Introduzione a un dibattito sul tema dell’autonomia differenziata*
di Enrico Zampetti
Il tema di oggi è di stretta attualità considerato che, negli ultimi giorni dello scorso anno, il Ministro per gli Affari regionali e le Autonomie ha trasmesso alla Presidenza del Consiglio dei Ministri il testo del disegno di legge recante l’attuazione dell’articolo 116 co. 3 Cost. Attualmente risulta presentato al Senato un disegno di legge dell’opposizione per l’attuazione del medesimo articolo 116 co. 3 Cost. e, presumibilmente, nel prossimo futuro ne saranno presentanti degli altri.
Non possono qui essere tratteggiate, neppure per cenni, le varie tappe che hanno sinora caratterizzato il processo di autonomia differenziata (che, ad oggi, non risulta perfezionato per nessuna Regione), ma un dato può essere evidenziato: rispetto al momento iniziale si è progressivamente allargata la platea delle Regioni interessate alla differenziazione, sicchè ad oggi l’autonomia differenziata assume la rilevanza di un fenomeno più generale, non esclusivamente circoscritto alle Regioni del Nord, ma esteso anche ad altre Regioni che, quantomeno in via astratta e potenziale, vedono nel regionalismo differenziato un possibile rilancio del sistema autonomistico, anche nell’ottica di un superamento degli squilibri esistenti.
Al contempo, all’aumento delle Regioni interessate è corrisposto un progressivo aumento delle materie coinvolte dal processo di differenziazione, sino a registrare iniziative riguardanti tutte e ventitré le materie indicate dalla norma costituzionale.
In questo contesto di più ampio interesse per l’autonomia differenziata, si avverte, dunque, l’esigenza di una legge quadro che garantisca una procedura unica e uniforme.

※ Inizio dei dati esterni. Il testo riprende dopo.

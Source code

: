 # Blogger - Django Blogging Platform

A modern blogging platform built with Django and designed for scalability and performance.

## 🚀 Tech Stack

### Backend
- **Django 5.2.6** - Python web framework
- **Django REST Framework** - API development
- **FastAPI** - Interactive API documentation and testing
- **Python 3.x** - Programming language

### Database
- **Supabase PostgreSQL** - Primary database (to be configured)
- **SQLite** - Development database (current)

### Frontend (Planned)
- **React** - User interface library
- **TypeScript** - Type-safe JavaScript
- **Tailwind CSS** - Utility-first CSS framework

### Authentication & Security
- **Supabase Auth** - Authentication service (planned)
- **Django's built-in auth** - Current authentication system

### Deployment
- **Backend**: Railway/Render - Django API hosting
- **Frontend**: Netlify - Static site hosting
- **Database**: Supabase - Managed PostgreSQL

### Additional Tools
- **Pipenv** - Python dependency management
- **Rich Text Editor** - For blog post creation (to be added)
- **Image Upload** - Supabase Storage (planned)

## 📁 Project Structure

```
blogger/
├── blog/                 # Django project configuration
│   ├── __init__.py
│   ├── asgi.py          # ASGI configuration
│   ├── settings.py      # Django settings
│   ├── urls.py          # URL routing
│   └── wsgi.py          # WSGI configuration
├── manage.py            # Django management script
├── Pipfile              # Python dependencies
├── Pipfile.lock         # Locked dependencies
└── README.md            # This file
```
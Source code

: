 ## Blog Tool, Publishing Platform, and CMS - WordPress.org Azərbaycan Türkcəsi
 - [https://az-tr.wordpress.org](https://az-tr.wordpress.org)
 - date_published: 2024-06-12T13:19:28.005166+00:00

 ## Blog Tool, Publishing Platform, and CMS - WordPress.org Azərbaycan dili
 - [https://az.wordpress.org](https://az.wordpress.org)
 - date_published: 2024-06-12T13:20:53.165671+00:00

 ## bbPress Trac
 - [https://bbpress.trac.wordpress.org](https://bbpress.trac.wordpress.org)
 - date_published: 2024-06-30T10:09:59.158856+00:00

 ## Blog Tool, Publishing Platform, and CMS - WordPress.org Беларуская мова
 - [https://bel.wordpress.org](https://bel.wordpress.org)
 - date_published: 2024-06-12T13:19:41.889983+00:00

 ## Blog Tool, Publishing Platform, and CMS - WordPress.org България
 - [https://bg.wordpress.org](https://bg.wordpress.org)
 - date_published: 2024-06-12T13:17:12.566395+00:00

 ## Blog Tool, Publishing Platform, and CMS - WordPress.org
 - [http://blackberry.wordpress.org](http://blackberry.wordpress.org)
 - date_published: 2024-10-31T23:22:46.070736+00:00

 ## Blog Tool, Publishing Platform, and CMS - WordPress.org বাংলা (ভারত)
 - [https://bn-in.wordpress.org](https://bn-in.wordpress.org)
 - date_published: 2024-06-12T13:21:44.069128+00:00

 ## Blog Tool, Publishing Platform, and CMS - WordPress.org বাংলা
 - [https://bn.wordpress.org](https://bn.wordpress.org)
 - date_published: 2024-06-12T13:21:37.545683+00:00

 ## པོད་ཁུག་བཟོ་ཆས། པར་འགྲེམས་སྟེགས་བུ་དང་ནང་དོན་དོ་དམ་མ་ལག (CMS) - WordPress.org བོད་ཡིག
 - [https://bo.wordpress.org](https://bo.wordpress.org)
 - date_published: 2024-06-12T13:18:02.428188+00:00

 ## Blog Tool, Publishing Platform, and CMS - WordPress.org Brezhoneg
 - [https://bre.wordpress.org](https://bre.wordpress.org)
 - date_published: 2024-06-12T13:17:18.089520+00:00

Ciò non è affatto scontato perché, se è vero che anche in passato era stata avanzata la proposta di una legge quadro (si vedano, ad esempio, le iniziative del 2007 sotto il Governo Prodi e del 2019 sotto il governo Conte II), in altre occasioni il processo per ottenere l’autonomia differenziata si è avviato in diretta attuazione dell’articolo 116 co.3 (si pensi, ad esempio, alle preintese del febbraio 2018 a seguito dei referendum indetti da Lombardia e Veneto). Peraltro, anche in dottrina si registrano differenti orientamenti: accanto a posizioni che invocano la necessità di una legge quadro per ragioni di uniformità, altre la escludono sul presupposto che l’art. 116, co. 3, ponga soltanto un problema d’interpretazione ma non di attuazione costituzionale.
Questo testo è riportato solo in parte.